PS- CityVille has 18.3 million daily average users.

------
theklub
Groupon should buy foursquare and roll it into their system to help keep
consumers coming back to their customers locations.

------
SwellJoe
I would have expected it to be much higher. But, I guess I shouldn't surprised
it isn't...since I don't know anyone that uses it with any regularity. But, I
don't live in the valley, anymore, so I'm out of the echo chamber.

I tried it, checked in at maybe four places, and then stopped. It's just too
much trouble for no value I can discern. I mean, I see the value to the
vendors, I see the value to Foursquare, I just don't see what I get out of it.
(But, I also don't have a facebook status and I don't constantly tweet what I
ate for breakfast, so I'm not the target audience, I guess. I'm not the self-
reporter type.)

------
lefstathiou
Not that I care nor that it matters, but I am going to go out on a limb here
and assert that there is no way that the following is true (even plus or minus
a few %):

"The Foursquare user demographic breakdown is currently about 50/50 male
versus female and 50/50 for international versus U.S.

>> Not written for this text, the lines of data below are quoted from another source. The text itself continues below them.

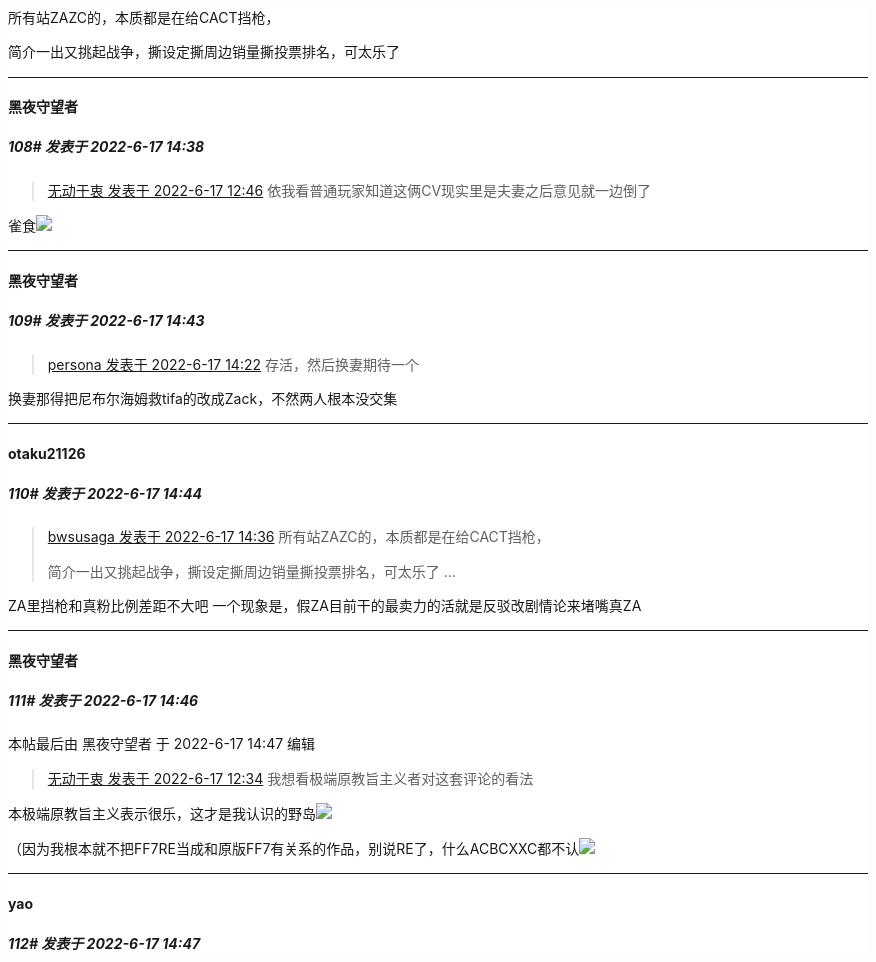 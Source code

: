 所有站ZAZC的，本质都是在给CACT挡枪，

简介一出又挑起战争，撕设定撕周边销量撕投票排名，可太乐了

*****

####  黑夜守望者  
##### 108#       发表于 2022-6-17 14:38

<blockquote><a href="httphttps://bbs.saraba1st.com/2b/forum.php?mod=redirect&amp;goto=findpost&amp;pid=56304977&amp;ptid=2076253" target="_blank">无动于衷 发表于 2022-6-17 12:46</a>
依我看普通玩家知道这俩CV现实里是夫妻之后意见就一边倒了</blockquote>
雀食<img src="https://static.saraba1st.com/image/smiley/face2017/068.png" referrerpolicy="no-referrer">

*****

####  黑夜守望者  
##### 109#       发表于 2022-6-17 14:43

<blockquote><a href="httphttps://bbs.saraba1st.com/2b/forum.php?mod=redirect&amp;goto=findpost&amp;pid=56306317&amp;ptid=2076253" target="_blank">persona 发表于 2022-6-17 14:22</a>
存活，然后换妻期待一个</blockquote>
换妻那得把尼布尔海姆救tifa的改成Zack，不然两人根本没交集

*****

####  otaku21126  
##### 110#       发表于 2022-6-17 14:44

<blockquote><a href="httphttps://bbs.saraba1st.com/2b/forum.php?mod=redirect&amp;goto=findpost&amp;pid=56306528&amp;ptid=2076253" target="_blank">bwsusaga 发表于 2022-6-17 14:36</a>
所有站ZAZC的，本质都是在给CACT挡枪，

简介一出又挑起战争，撕设定撕周边销量撕投票排名，可太乐了 ...</blockquote>
ZA里挡枪和真粉比例差距不大吧
一个现象是，假ZA目前干的最卖力的活就是反驳改剧情论来堵嘴真ZA

*****

####  黑夜守望者  
##### 111#       发表于 2022-6-17 14:46

 本帖最后由 黑夜守望者 于 2022-6-17 14:47 编辑 
<blockquote><a href="httphttps://bbs.saraba1st.com/2b/forum.php?mod=redirect&amp;goto=findpost&amp;pid=56304789&amp;ptid=2076253" target="_blank">无动于衷 发表于 2022-6-17 12:34</a>
我想看极端原教旨主义者对这套评论的看法</blockquote>
本极端原教旨主义表示很乐，这才是我认识的野岛<img src="https://static.saraba1st.com/image/smiley/face2017/067.png" referrerpolicy="no-referrer">

（因为我根本就不把FF7RE当成和原版FF7有关系的作品，别说RE了，什么ACBCXXC都不认<img src="https://static.saraba1st.com/image/smiley/face2017/051.png" referrerpolicy="no-referrer">

*****

####  yao  
##### 112#       发表于 2022-6-17 14:47
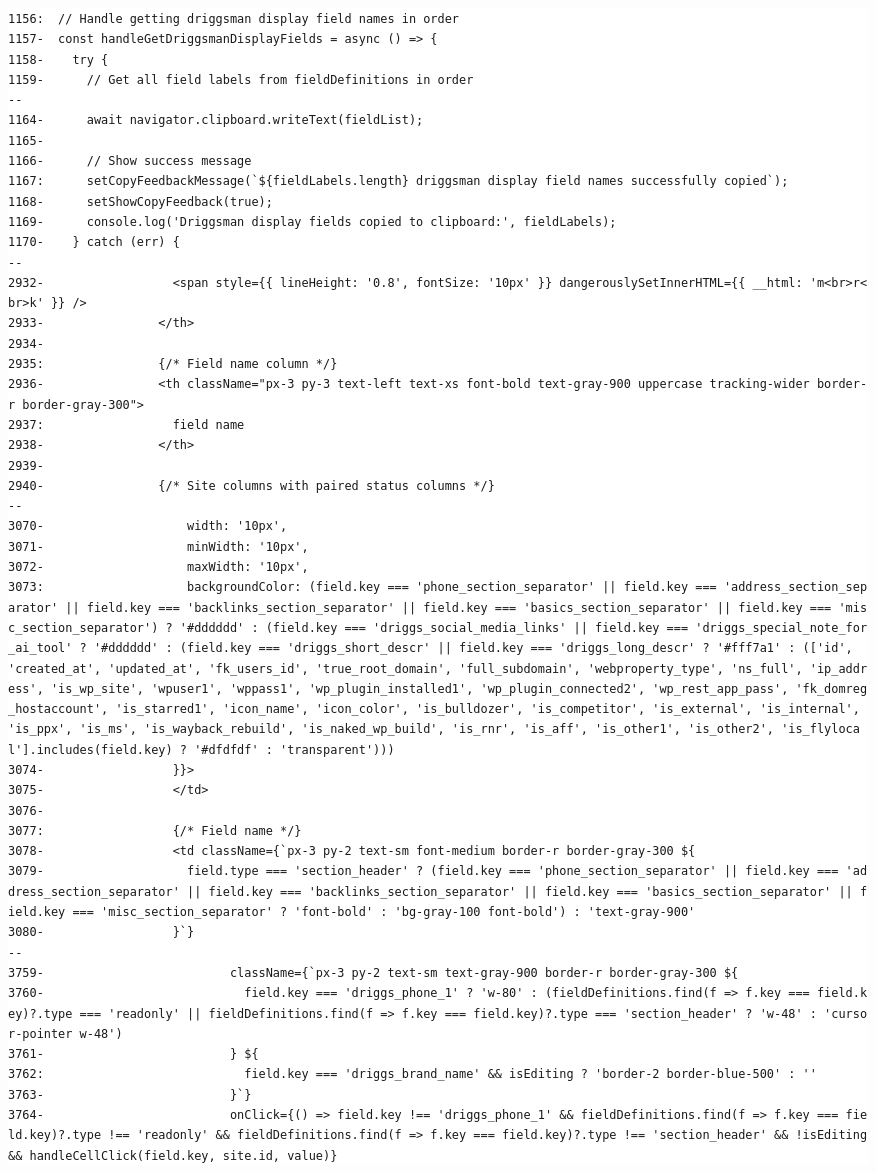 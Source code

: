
 ```
1156:  // Handle getting driggsman display field names in order
1157-  const handleGetDriggsmanDisplayFields = async () => {
1158-    try {
1159-      // Get all field labels from fieldDefinitions in order
--
1164-      await navigator.clipboard.writeText(fieldList);
1165-      
1166-      // Show success message
1167:      setCopyFeedbackMessage(`${fieldLabels.length} driggsman display field names successfully copied`);
1168-      setShowCopyFeedback(true);
1169-      console.log('Driggsman display fields copied to clipboard:', fieldLabels);
1170-    } catch (err) {
--
2932-                  <span style={{ lineHeight: '0.8', fontSize: '10px' }} dangerouslySetInnerHTML={{ __html: 'm<br>r<br>k' }} />
2933-                </th>
2934-                
2935:                {/* Field name column */}
2936-                <th className="px-3 py-3 text-left text-xs font-bold text-gray-900 uppercase tracking-wider border-r border-gray-300">
2937:                  field name
2938-                </th>
2939-
2940-                {/* Site columns with paired status columns */}
--
3070-                    width: '10px', 
3071-                    minWidth: '10px', 
3072-                    maxWidth: '10px',
3073:                    backgroundColor: (field.key === 'phone_section_separator' || field.key === 'address_section_separator' || field.key === 'backlinks_section_separator' || field.key === 'basics_section_separator' || field.key === 'misc_section_separator') ? '#dddddd' : (field.key === 'driggs_social_media_links' || field.key === 'driggs_special_note_for_ai_tool' ? '#dddddd' : (field.key === 'driggs_short_descr' || field.key === 'driggs_long_descr' ? '#fff7a1' : (['id', 'created_at', 'updated_at', 'fk_users_id', 'true_root_domain', 'full_subdomain', 'webproperty_type', 'ns_full', 'ip_address', 'is_wp_site', 'wpuser1', 'wppass1', 'wp_plugin_installed1', 'wp_plugin_connected2', 'wp_rest_app_pass', 'fk_domreg_hostaccount', 'is_starred1', 'icon_name', 'icon_color', 'is_bulldozer', 'is_competitor', 'is_external', 'is_internal', 'is_ppx', 'is_ms', 'is_wayback_rebuild', 'is_naked_wp_build', 'is_rnr', 'is_aff', 'is_other1', 'is_other2', 'is_flylocal'].includes(field.key) ? '#dfdfdf' : 'transparent')))
3074-                  }}>
3075-                  </td>
3076-
3077:                  {/* Field name */}
3078-                  <td className={`px-3 py-2 text-sm font-medium border-r border-gray-300 ${
3079-                    field.type === 'section_header' ? (field.key === 'phone_section_separator' || field.key === 'address_section_separator' || field.key === 'backlinks_section_separator' || field.key === 'basics_section_separator' || field.key === 'misc_section_separator' ? 'font-bold' : 'bg-gray-100 font-bold') : 'text-gray-900'
3080-                  }`}
--
3759-                          className={`px-3 py-2 text-sm text-gray-900 border-r border-gray-300 ${
3760-                            field.key === 'driggs_phone_1' ? 'w-80' : (fieldDefinitions.find(f => f.key === field.key)?.type === 'readonly' || fieldDefinitions.find(f => f.key === field.key)?.type === 'section_header' ? 'w-48' : 'cursor-pointer w-48')
3761-                          } ${
3762:                            field.key === 'driggs_brand_name' && isEditing ? 'border-2 border-blue-500' : ''
3763-                          }`}
3764-                          onClick={() => field.key !== 'driggs_phone_1' && fieldDefinitions.find(f => f.key === field.key)?.type !== 'readonly' && fieldDefinitions.find(f => f.key === field.key)?.type !== 'section_header' && !isEditing && handleCellClick(field.key, site.id, value)}
```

Two points: \- Foursquare media and coverage is overhwelmingly American (thus
lending to American users) \- Foursquare appeals to a young demographic. Young
demographics in gadgets and apps are dominated by young boys

I say this via my experience owning two gender neutral apps, one a mobile
social network and the other a tool with over 50,000 and 100,000 users. In the
absense of a pink icon and a "my little pony" picture, mobile apps
overwhelmingly attract more males than females. My app, without even trying,
has males on a ratio of 2-1. They are just more experimental. I recall reading
a long time ago, when twitter had in the tens of millions of users, that its
user base was also overwhelmingly male.

Anyway just thought I would share.

------
kosei
Who knew so many people checked in at their weddings and while giving birth?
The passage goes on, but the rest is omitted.